**About this task**
Return exactly the lines below, starting with the one that has "- [ ] **Day 62**: Grant/revoke" and going on through the one that has "- Create integration".

**Extracted material**
* * *

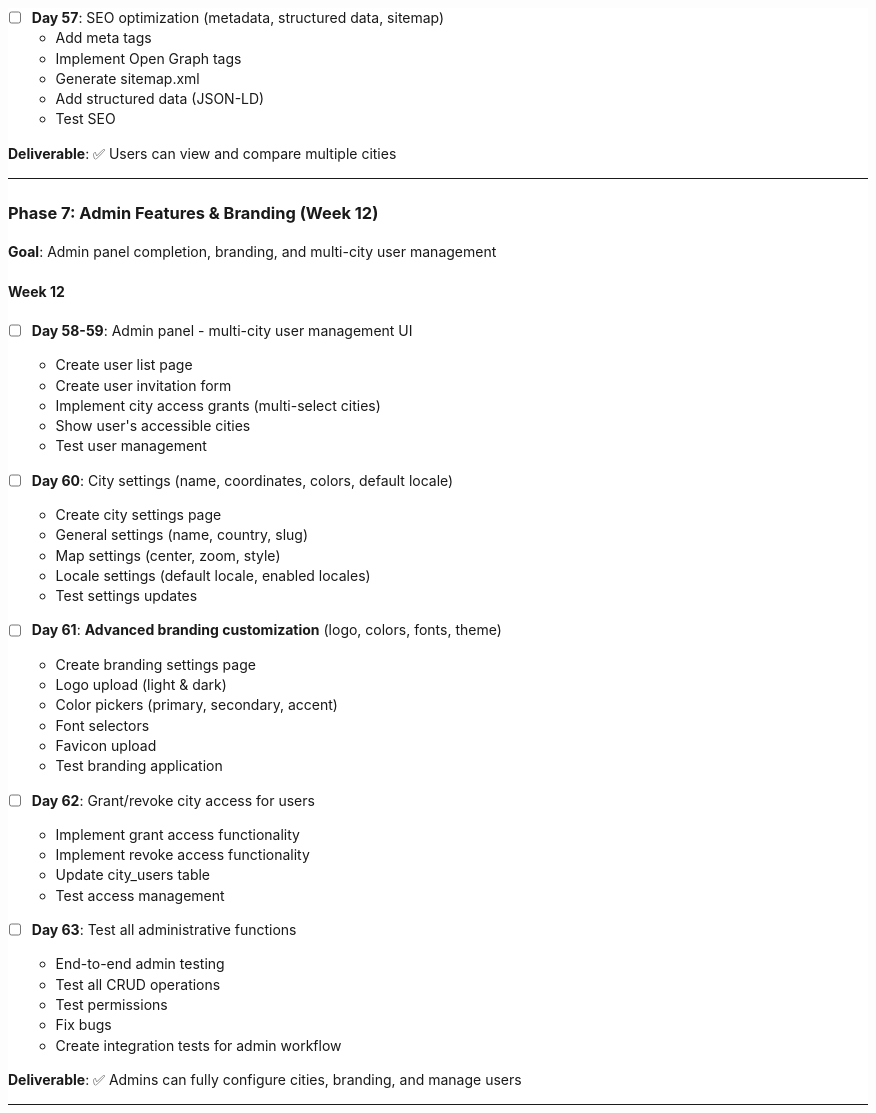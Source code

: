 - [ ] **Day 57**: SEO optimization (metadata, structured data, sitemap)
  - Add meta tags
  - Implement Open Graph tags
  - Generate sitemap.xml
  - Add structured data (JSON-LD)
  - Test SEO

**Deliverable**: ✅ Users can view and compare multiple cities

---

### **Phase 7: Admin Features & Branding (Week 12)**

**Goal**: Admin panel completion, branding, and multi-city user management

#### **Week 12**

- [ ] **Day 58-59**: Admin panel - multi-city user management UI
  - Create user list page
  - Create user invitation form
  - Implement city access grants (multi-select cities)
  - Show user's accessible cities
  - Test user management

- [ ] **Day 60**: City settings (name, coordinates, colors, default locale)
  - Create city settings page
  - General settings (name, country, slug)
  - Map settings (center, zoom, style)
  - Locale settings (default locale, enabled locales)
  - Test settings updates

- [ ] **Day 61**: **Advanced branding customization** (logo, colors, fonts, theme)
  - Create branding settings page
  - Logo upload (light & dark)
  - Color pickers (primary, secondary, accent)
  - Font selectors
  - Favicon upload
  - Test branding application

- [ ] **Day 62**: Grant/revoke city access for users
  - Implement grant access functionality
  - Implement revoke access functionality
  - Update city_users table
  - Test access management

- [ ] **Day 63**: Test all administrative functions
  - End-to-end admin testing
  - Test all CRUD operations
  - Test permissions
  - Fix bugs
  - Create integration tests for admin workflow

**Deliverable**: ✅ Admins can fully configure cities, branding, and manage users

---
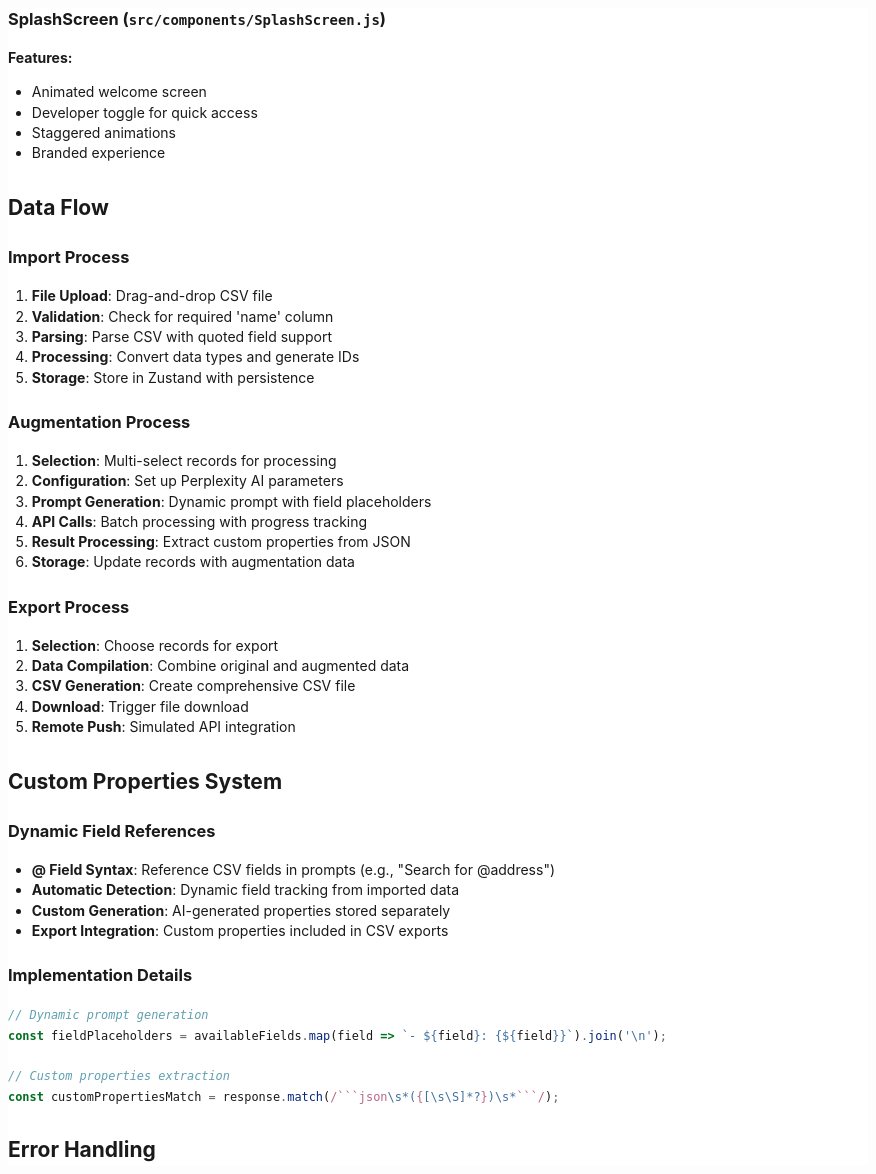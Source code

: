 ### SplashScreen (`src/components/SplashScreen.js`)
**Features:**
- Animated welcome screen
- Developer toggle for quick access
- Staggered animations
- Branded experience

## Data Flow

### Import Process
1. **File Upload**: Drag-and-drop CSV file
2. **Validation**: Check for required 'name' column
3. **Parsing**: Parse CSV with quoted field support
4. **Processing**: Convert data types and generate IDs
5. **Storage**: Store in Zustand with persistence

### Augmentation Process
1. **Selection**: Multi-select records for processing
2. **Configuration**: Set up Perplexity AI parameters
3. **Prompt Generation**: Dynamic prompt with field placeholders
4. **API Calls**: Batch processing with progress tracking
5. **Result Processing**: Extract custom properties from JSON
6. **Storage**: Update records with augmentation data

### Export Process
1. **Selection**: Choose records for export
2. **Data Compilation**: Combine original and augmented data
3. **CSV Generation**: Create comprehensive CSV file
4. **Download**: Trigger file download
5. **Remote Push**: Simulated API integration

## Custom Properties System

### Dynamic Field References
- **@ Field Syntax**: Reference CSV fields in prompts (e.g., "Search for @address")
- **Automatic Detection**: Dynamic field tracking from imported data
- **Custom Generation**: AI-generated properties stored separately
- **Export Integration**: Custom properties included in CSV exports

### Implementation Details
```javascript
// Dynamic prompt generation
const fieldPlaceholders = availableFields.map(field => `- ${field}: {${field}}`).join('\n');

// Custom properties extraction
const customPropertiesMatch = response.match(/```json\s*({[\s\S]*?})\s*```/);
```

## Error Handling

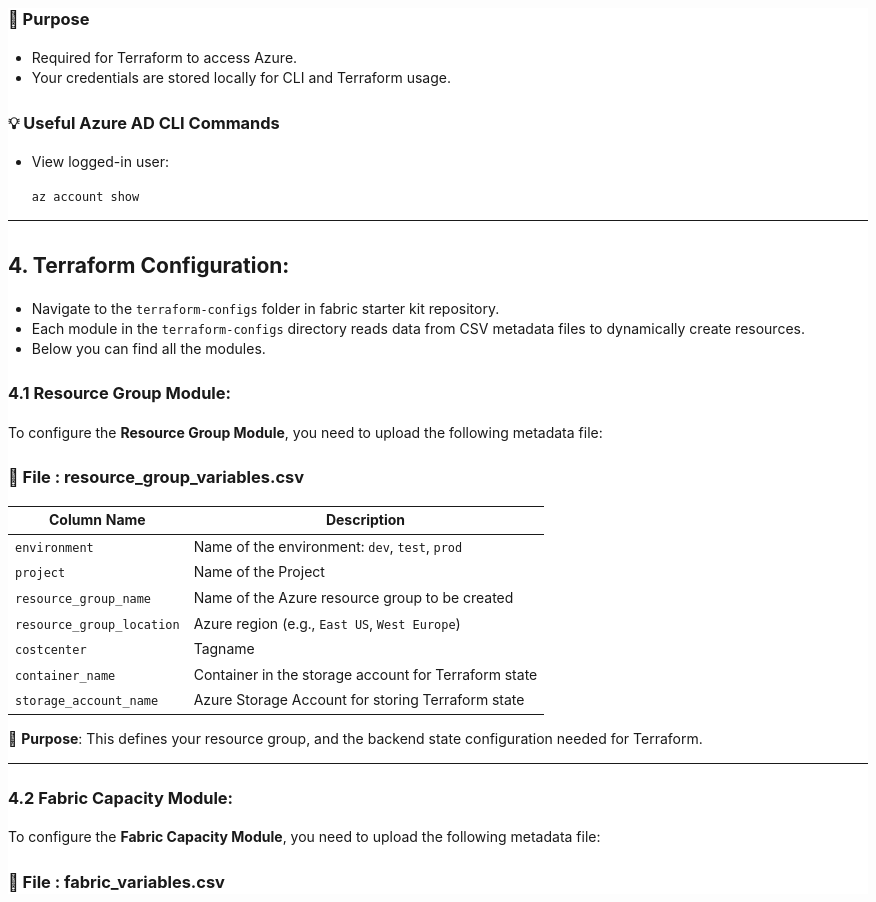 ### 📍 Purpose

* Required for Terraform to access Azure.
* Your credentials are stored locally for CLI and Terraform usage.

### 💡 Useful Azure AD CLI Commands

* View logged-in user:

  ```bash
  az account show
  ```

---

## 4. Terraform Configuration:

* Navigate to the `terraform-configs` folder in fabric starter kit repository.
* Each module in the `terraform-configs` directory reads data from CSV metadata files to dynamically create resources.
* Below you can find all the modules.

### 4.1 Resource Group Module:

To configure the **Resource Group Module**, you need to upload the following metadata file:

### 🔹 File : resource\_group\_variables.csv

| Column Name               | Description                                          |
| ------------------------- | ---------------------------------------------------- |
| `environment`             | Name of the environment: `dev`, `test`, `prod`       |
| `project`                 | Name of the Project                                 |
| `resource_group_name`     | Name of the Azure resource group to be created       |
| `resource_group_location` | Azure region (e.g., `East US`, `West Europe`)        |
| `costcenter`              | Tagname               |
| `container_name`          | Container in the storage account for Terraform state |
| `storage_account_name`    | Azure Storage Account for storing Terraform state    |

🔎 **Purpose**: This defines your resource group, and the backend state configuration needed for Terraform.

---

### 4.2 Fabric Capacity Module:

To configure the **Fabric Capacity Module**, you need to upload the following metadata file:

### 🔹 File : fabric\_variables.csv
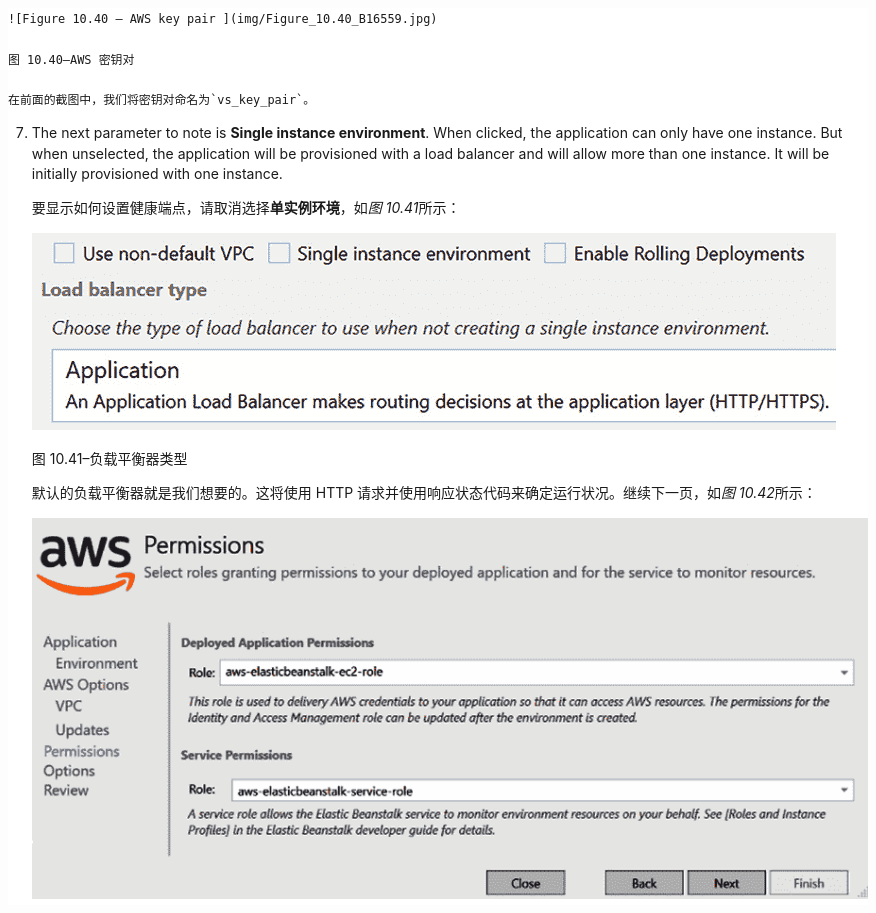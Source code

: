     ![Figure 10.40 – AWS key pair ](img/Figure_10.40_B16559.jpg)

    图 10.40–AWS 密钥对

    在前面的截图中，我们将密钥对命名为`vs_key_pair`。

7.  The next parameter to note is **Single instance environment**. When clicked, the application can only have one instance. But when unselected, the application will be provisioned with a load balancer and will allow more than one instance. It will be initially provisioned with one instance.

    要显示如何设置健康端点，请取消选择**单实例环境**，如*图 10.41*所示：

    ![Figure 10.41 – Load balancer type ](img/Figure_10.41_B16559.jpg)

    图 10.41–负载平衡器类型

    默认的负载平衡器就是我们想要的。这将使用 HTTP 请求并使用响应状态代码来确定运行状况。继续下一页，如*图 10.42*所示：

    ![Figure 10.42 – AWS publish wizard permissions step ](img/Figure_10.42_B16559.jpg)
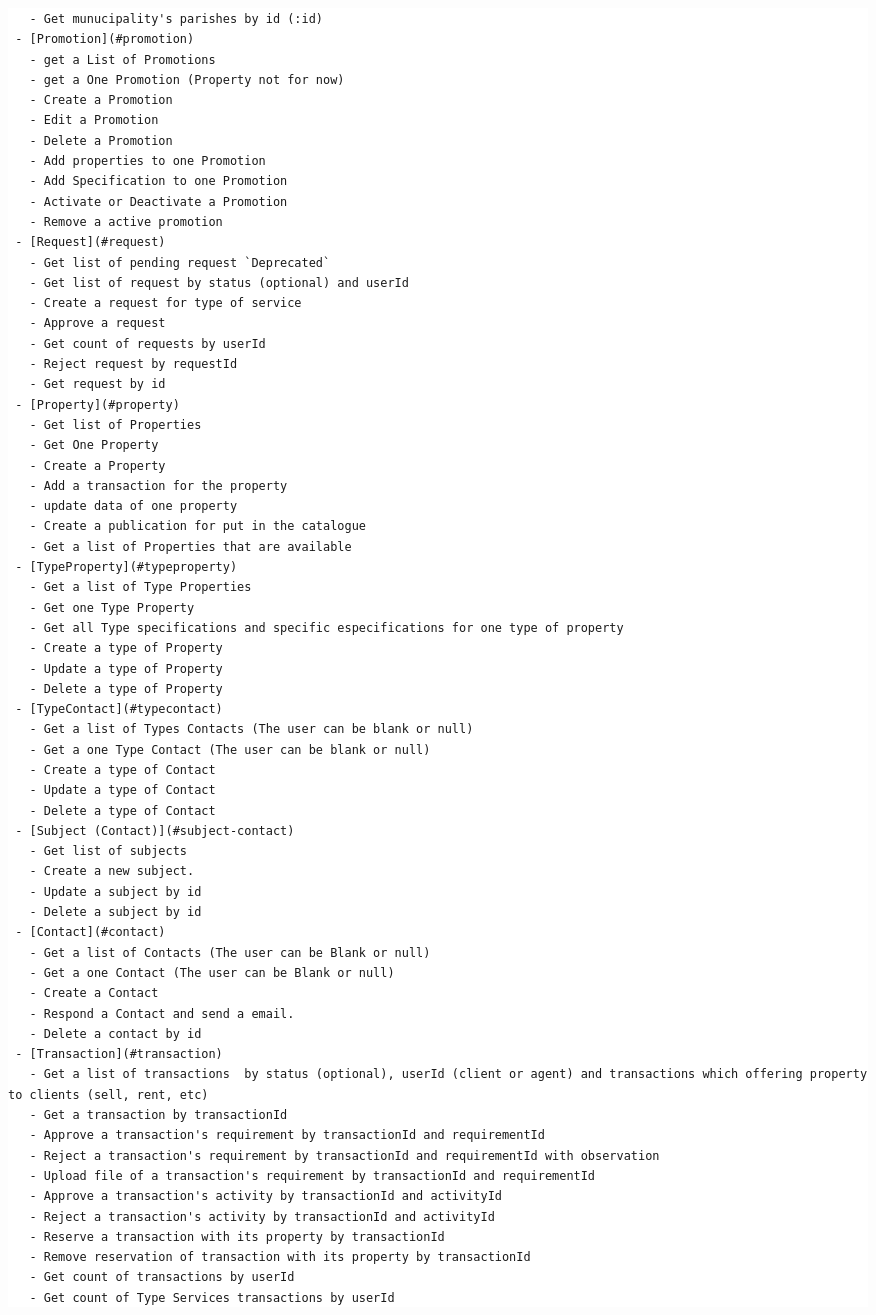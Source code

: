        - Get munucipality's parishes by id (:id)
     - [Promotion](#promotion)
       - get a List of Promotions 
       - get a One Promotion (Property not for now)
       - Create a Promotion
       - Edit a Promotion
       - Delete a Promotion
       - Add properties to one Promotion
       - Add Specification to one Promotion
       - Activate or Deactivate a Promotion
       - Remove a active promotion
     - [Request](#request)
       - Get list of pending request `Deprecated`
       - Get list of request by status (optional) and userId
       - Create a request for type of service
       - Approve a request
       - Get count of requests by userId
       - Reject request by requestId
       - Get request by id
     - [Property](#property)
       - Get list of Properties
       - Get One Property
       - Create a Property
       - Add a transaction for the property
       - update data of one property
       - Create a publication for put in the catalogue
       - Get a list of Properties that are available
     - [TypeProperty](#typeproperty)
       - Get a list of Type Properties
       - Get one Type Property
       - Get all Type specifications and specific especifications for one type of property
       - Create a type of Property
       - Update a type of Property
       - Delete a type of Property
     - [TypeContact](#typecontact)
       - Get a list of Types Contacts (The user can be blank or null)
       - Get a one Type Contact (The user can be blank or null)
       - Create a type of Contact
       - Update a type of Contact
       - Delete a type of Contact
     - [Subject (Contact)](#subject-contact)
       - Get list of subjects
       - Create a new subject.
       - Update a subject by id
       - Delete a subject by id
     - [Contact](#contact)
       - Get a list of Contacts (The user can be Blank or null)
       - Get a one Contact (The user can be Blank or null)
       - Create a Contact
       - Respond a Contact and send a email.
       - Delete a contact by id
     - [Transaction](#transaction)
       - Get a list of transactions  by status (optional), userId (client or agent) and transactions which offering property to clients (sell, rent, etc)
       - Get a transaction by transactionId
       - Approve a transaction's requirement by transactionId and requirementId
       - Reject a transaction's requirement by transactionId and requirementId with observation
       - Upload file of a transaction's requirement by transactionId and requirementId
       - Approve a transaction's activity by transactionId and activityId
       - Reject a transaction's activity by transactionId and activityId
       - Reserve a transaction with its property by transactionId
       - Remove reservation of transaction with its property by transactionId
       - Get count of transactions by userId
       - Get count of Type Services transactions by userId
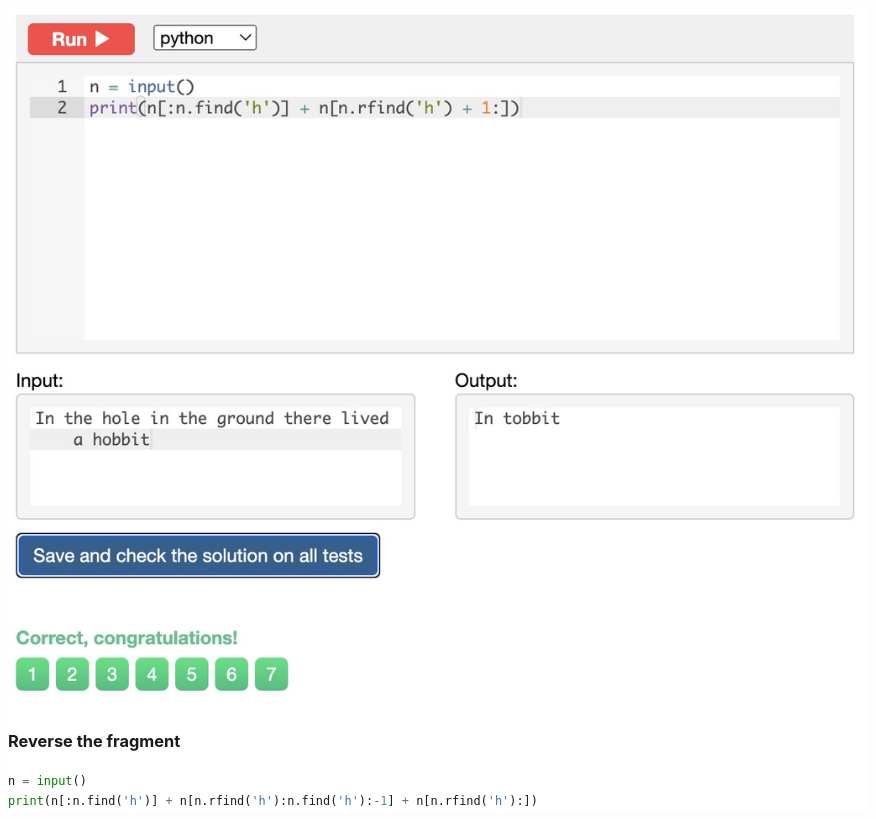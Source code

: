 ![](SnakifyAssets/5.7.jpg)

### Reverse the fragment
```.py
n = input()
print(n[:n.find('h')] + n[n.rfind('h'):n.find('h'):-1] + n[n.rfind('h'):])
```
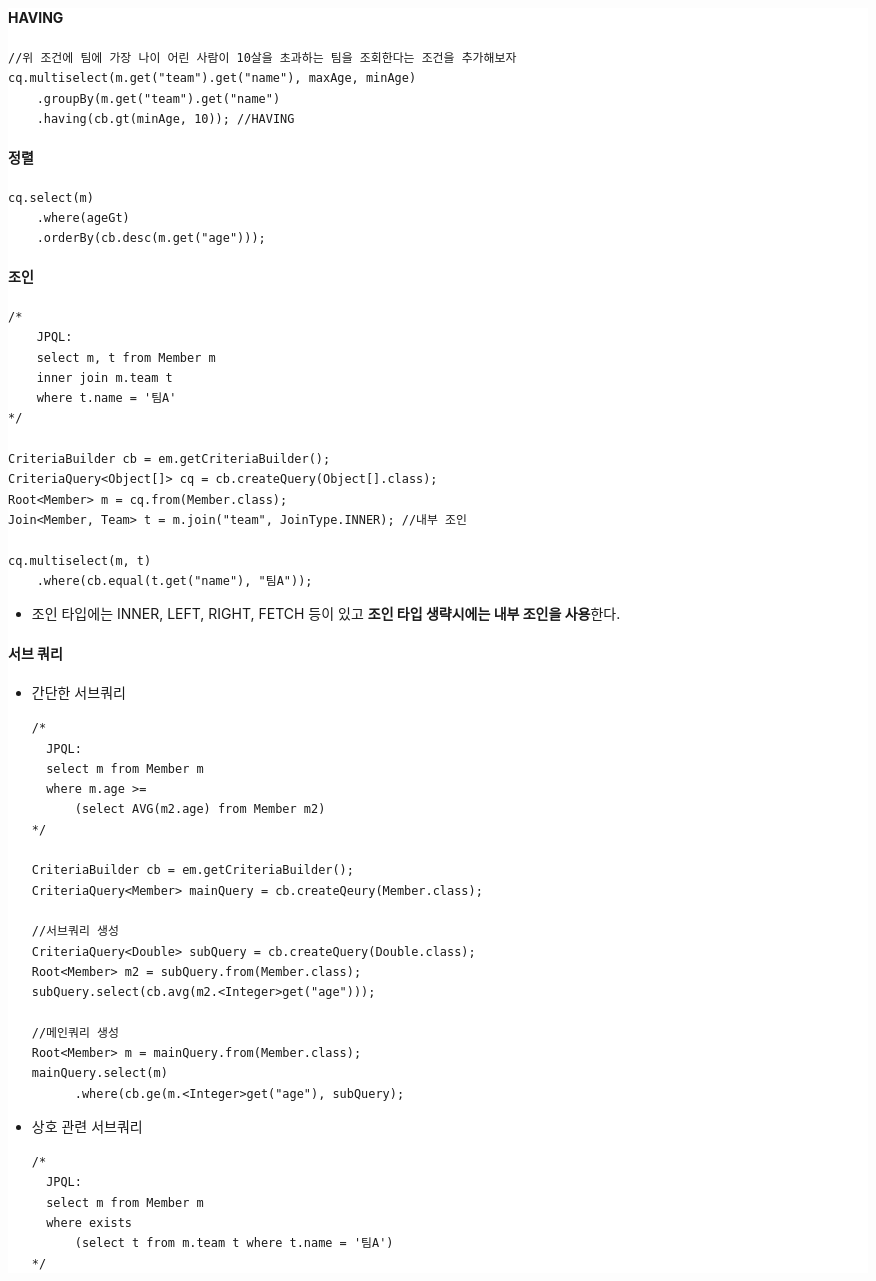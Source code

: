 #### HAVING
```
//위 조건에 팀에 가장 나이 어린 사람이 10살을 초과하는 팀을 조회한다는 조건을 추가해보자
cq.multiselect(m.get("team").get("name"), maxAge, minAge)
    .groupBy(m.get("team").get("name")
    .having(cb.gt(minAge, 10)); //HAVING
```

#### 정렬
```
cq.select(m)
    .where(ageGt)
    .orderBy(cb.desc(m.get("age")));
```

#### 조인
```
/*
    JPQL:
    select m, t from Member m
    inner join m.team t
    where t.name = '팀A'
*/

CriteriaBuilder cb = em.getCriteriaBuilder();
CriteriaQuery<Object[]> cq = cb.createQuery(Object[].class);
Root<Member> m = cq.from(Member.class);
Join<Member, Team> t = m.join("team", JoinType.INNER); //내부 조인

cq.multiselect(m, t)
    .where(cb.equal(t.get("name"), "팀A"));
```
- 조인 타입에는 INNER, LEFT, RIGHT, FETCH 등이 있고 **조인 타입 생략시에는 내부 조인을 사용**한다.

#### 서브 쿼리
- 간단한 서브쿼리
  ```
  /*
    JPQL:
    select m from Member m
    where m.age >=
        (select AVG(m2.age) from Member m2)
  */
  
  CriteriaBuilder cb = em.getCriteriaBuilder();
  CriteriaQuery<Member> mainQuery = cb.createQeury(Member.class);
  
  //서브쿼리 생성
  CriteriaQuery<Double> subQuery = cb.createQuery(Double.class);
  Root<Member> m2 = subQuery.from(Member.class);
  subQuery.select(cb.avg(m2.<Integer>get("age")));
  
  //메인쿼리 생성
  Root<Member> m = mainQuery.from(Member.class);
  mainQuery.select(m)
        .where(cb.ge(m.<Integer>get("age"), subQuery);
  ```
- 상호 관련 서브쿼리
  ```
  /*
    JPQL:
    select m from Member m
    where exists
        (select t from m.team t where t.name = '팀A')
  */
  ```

* * *

**Answer for the task**
- [ ] **Day 62**: Grant/revoke city access for users
  - Implement grant access functionality
  - Implement revoke access functionality
  - Update city_users table
  - Test access management

- [ ] **Day 63**: Test all administrative functions
  - End-to-end admin testing
  - Test all CRUD operations
  - Test permissions
  - Fix bugs
  - Create integration tests for admin workflow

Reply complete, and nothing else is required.